Dataset entries START
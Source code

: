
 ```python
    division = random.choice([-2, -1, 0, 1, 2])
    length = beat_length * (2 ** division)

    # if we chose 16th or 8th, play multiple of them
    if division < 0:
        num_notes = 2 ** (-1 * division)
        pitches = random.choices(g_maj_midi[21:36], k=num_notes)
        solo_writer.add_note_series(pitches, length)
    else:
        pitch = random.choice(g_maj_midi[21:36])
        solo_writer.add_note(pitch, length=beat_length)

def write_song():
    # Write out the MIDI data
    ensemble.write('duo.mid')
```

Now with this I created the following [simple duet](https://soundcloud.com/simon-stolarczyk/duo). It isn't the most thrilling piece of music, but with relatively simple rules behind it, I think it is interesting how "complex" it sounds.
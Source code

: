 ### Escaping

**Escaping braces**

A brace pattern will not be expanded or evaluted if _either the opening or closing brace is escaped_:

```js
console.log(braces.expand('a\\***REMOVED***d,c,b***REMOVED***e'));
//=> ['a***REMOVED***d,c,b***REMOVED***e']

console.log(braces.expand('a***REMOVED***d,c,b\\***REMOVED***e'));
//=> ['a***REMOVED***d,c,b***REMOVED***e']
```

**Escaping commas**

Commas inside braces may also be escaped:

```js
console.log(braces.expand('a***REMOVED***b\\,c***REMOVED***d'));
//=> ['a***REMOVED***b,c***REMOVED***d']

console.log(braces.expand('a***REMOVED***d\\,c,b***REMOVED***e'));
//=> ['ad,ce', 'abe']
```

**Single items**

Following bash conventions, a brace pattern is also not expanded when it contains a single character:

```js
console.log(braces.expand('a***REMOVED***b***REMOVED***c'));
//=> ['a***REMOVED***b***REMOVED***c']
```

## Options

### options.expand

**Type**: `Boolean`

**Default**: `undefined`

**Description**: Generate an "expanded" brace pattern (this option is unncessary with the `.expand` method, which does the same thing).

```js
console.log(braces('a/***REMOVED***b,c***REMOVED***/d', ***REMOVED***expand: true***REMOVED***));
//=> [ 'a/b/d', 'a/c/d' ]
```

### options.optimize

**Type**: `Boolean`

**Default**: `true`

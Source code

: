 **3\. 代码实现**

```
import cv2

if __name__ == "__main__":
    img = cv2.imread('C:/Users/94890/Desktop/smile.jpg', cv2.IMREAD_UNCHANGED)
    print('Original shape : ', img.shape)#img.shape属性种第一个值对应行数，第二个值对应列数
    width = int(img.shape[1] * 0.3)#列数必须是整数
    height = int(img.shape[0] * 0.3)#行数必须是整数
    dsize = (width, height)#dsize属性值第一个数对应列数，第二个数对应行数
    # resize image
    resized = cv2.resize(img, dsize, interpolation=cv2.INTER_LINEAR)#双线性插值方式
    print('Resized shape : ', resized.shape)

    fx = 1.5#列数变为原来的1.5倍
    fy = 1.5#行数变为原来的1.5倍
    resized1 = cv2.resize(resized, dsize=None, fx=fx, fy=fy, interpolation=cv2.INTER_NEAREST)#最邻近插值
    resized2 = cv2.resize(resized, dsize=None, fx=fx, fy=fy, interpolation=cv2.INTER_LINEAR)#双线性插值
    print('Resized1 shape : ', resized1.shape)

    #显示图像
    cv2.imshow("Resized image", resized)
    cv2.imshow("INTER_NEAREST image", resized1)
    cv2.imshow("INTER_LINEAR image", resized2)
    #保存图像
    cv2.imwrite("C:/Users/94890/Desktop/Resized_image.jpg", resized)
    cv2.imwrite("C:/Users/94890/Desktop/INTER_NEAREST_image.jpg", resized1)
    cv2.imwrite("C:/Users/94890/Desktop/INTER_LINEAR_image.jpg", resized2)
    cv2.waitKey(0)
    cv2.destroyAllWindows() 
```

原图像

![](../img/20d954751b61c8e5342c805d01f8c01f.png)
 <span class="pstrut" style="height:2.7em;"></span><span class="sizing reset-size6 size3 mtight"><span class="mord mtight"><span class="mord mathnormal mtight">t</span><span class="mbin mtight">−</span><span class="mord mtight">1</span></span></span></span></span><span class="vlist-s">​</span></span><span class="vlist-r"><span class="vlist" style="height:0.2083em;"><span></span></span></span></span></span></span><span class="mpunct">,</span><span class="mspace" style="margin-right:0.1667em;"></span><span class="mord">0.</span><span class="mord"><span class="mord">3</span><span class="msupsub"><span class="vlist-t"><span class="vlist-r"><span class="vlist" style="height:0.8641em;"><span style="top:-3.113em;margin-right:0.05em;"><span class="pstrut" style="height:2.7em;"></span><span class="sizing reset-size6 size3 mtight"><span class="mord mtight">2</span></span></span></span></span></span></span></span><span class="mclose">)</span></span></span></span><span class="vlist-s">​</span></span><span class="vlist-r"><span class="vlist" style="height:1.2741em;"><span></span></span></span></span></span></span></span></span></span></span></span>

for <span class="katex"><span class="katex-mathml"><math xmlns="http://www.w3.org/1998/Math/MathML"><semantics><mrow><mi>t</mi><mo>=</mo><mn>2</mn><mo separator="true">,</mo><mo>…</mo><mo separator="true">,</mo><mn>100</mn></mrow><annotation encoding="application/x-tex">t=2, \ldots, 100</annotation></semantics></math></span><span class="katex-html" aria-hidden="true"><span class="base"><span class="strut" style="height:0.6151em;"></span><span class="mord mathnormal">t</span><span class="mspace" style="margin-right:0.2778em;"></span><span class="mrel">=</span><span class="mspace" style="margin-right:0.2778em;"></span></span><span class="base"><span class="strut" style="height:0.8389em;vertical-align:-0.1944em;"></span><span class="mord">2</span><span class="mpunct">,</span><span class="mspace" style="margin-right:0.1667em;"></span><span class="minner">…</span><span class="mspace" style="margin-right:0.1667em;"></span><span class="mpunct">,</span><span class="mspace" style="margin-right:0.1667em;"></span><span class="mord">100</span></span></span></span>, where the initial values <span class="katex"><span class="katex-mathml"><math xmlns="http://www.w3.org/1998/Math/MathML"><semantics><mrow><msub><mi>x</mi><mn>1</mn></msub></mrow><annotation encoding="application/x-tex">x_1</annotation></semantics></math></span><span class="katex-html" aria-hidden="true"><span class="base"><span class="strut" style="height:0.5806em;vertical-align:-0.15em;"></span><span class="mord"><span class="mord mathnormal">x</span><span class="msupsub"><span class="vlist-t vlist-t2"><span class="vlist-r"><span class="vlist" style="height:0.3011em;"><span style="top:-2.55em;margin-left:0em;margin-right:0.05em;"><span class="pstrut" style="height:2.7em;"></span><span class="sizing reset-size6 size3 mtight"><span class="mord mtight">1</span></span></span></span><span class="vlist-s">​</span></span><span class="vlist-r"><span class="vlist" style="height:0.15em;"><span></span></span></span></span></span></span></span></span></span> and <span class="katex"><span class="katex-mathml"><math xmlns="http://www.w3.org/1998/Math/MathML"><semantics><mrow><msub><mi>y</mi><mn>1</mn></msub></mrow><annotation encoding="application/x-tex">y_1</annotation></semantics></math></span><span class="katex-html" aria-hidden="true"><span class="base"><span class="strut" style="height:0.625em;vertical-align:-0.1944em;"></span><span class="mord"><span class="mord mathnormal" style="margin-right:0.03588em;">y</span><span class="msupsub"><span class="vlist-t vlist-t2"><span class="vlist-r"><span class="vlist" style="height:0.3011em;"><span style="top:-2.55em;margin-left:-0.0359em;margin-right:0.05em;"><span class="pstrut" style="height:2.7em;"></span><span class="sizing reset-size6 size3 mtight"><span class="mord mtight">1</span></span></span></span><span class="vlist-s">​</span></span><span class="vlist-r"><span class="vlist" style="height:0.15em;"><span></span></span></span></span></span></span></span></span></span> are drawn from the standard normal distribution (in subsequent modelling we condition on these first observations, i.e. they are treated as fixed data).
Dataset entries END
### Directions for this task
All records above are to be returned exactly as given.

### Result
Source code

:
 ```python
    division = random.choice([-2, -1, 0, 1, 2])
    length = beat_length * (2 ** division)

    # if we chose 16th or 8th, play multiple of them
    if division < 0:
        num_notes = 2 ** (-1 * division)
        pitches = random.choices(g_maj_midi[21:36], k=num_notes)
        solo_writer.add_note_series(pitches, length)
    else:
        pitch = random.choice(g_maj_midi[21:36])
        solo_writer.add_note(pitch, length=beat_length)

def write_song():
    # Write out the MIDI data
    ensemble.write('duo.mid')
```

Now with this I created the following [simple duet](https://soundcloud.com/simon-stolarczyk/duo). It isn't the most thrilling piece of music, but with relatively simple rules behind it, I think it is interesting how "complex" it sounds.
Source code

: ### Escaping

**Escaping braces**

A brace pattern will not be expanded or evaluted if _either the opening or closing brace is escaped_:

```js
console.log(braces.expand('a\\***REMOVED***d,c,b***REMOVED***e'));
//=> ['a***REMOVED***d,c,b***REMOVED***e']

console.log(braces.expand('a***REMOVED***d,c,b\\***REMOVED***e'));
//=> ['a***REMOVED***d,c,b***REMOVED***e']
```

**Escaping commas**

Commas inside braces may also be escaped:

```js
console.log(braces.expand('a***REMOVED***b\\,c***REMOVED***d'));
//=> ['a***REMOVED***b,c***REMOVED***d']

console.log(braces.expand('a***REMOVED***d\\,c,b***REMOVED***e'));
//=> ['ad,ce', 'abe']
```

**Single items**

Following bash conventions, a brace pattern is also not expanded when it contains a single character:

```js
console.log(braces.expand('a***REMOVED***b***REMOVED***c'));
//=> ['a***REMOVED***b***REMOVED***c']
```

## Options

### options.expand

**Type**: `Boolean`

**Default**: `undefined`

**Description**: Generate an "expanded" brace pattern (this option is unncessary with the `.expand` method, which does the same thing).

```js
console.log(braces('a/***REMOVED***b,c***REMOVED***/d', ***REMOVED***expand: true***REMOVED***));
//=> [ 'a/b/d', 'a/c/d' ]
```

### options.optimize

**Type**: `Boolean`

**Default**: `true`

Source code

: **3\. 代码实现**

```
import cv2

if __name__ == "__main__":
    img = cv2.imread('C:/Users/94890/Desktop/smile.jpg', cv2.IMREAD_UNCHANGED)
    print('Original shape : ', img.shape)#img.shape属性种第一个值对应行数，第二个值对应列数
    width = int(img.shape[1] * 0.3)#列数必须是整数
    height = int(img.shape[0] * 0.3)#行数必须是整数
    dsize = (width, height)#dsize属性值第一个数对应列数，第二个数对应行数
    # resize image
    resized = cv2.resize(img, dsize, interpolation=cv2.INTER_LINEAR)#双线性插值方式
    print('Resized shape : ', resized.shape)

    fx = 1.5#列数变为原来的1.5倍
    fy = 1.5#行数变为原来的1.5倍
    resized1 = cv2.resize(resized, dsize=None, fx=fx, fy=fy, interpolation=cv2.INTER_NEAREST)#最邻近插值
    resized2 = cv2.resize(resized, dsize=None, fx=fx, fy=fy, interpolation=cv2.INTER_LINEAR)#双线性插值
    print('Resized1 shape : ', resized1.shape)

    #显示图像
    cv2.imshow("Resized image", resized)
    cv2.imshow("INTER_NEAREST image", resized1)
    cv2.imshow("INTER_LINEAR image", resized2)
    #保存图像
    cv2.imwrite("C:/Users/94890/Desktop/Resized_image.jpg", resized)
    cv2.imwrite("C:/Users/94890/Desktop/INTER_NEAREST_image.jpg", resized1)
    cv2.imwrite("C:/Users/94890/Desktop/INTER_LINEAR_image.jpg", resized2)
    cv2.waitKey(0)
    cv2.destroyAllWindows() 
```

原图像

![](../img/20d954751b61c8e5342c805d01f8c01f.png)
 <span class="pstrut" style="height:2.7em;"></span><span class="sizing reset-size6 size3 mtight"><span class="mord mtight"><span class="mord mathnormal mtight">t</span><span class="mbin mtight">−</span><span class="mord mtight">1</span></span></span></span></span><span class="vlist-s">​</span></span><span class="vlist-r"><span class="vlist" style="height:0.2083em;"><span></span></span></span></span></span></span><span class="mpunct">,</span><span class="mspace" style="margin-right:0.1667em;"></span><span class="mord">0.</span><span class="mord"><span class="mord">3</span><span class="msupsub"><span class="vlist-t"><span class="vlist-r"><span class="vlist" style="height:0.8641em;"><span style="top:-3.113em;margin-right:0.05em;"><span class="pstrut" style="height:2.7em;"></span><span class="sizing reset-size6 size3 mtight"><span class="mord mtight">2</span></span></span></span></span></span></span></span><span class="mclose">)</span></span></span></span><span class="vlist-s">​</span></span><span class="vlist-r"><span class="vlist" style="height:1.2741em;"><span></span></span></span></span></span></span></span></span></span></span></span>

for <span class="katex"><span class="katex-mathml"><math xmlns="http://www.w3.org/1998/Math/MathML"><semantics><mrow><mi>t</mi><mo>=</mo><mn>2</mn><mo separator="true">,</mo><mo>…</mo><mo separator="true">,</mo><mn>100</mn></mrow><annotation encoding="application/x-tex">t=2, \ldots, 100</annotation></semantics></math></span><span class="katex-html" aria-hidden="true"><span class="base"><span class="strut" style="height:0.6151em;"></span><span class="mord mathnormal">t</span><span class="mspace" style="margin-right:0.2778em;"></span><span class="mrel">=</span><span class="mspace" style="margin-right:0.2778em;"></span></span><span class="base"><span class="strut" style="height:0.8389em;vertical-align:-0.1944em;"></span><span class="mord">2</span><span class="mpunct">,</span><span class="mspace" style="margin-right:0.1667em;"></span><span class="minner">…</span><span class="mspace" style="margin-right:0.1667em;"></span><span class="mpunct">,</span><span class="mspace" style="margin-right:0.1667em;"></span><span class="mord">100</span></span></span></span>, where the initial values <span class="katex"><span class="katex-mathml"><math xmlns="http://www.w3.org/1998/Math/MathML"><semantics><mrow><msub><mi>x</mi><mn>1</mn></msub></mrow><annotation encoding="application/x-tex">x_1</annotation></semantics></math></span><span class="katex-html" aria-hidden="true"><span class="base"><span class="strut" style="height:0.5806em;vertical-align:-0.15em;"></span><span class="mord"><span class="mord mathnormal">x</span><span class="msupsub"><span class="vlist-t vlist-t2"><span class="vlist-r"><span class="vlist" style="height:0.3011em;"><span style="top:-2.55em;margin-left:0em;margin-right:0.05em;"><span class="pstrut" style="height:2.7em;"></span><span class="sizing reset-size6 size3 mtight"><span class="mord mtight">1</span></span></span></span><span class="vlist-s">​</span></span><span class="vlist-r"><span class="vlist" style="height:0.15em;"><span></span></span></span></span></span></span></span></span></span> and <span class="katex"><span class="katex-mathml"><math xmlns="http://www.w3.org/1998/Math/MathML"><semantics><mrow><msub><mi>y</mi><mn>1</mn></msub></mrow><annotation encoding="application/x-tex">y_1</annotation></semantics></math></span><span class="katex-html" aria-hidden="true"><span class="base"><span class="strut" style="height:0.625em;vertical-align:-0.1944em;"></span><span class="mord"><span class="mord mathnormal" style="margin-right:0.03588em;">y</span><span class="msupsub"><span class="vlist-t vlist-t2"><span class="vlist-r"><span class="vlist" style="height:0.3011em;"><span style="top:-2.55em;margin-left:-0.0359em;margin-right:0.05em;"><span class="pstrut" style="height:2.7em;"></span><span class="sizing reset-size6 size3 mtight"><span class="mord mtight">1</span></span></span></span><span class="vlist-s">​</span></span><span class="vlist-r"><span class="vlist" style="height:0.15em;"><span></span></span></span></span></span></span></span></span></span> are drawn from the standard normal distribution (in subsequent modelling we condition on these first observations, i.e. they are treated as fixed data).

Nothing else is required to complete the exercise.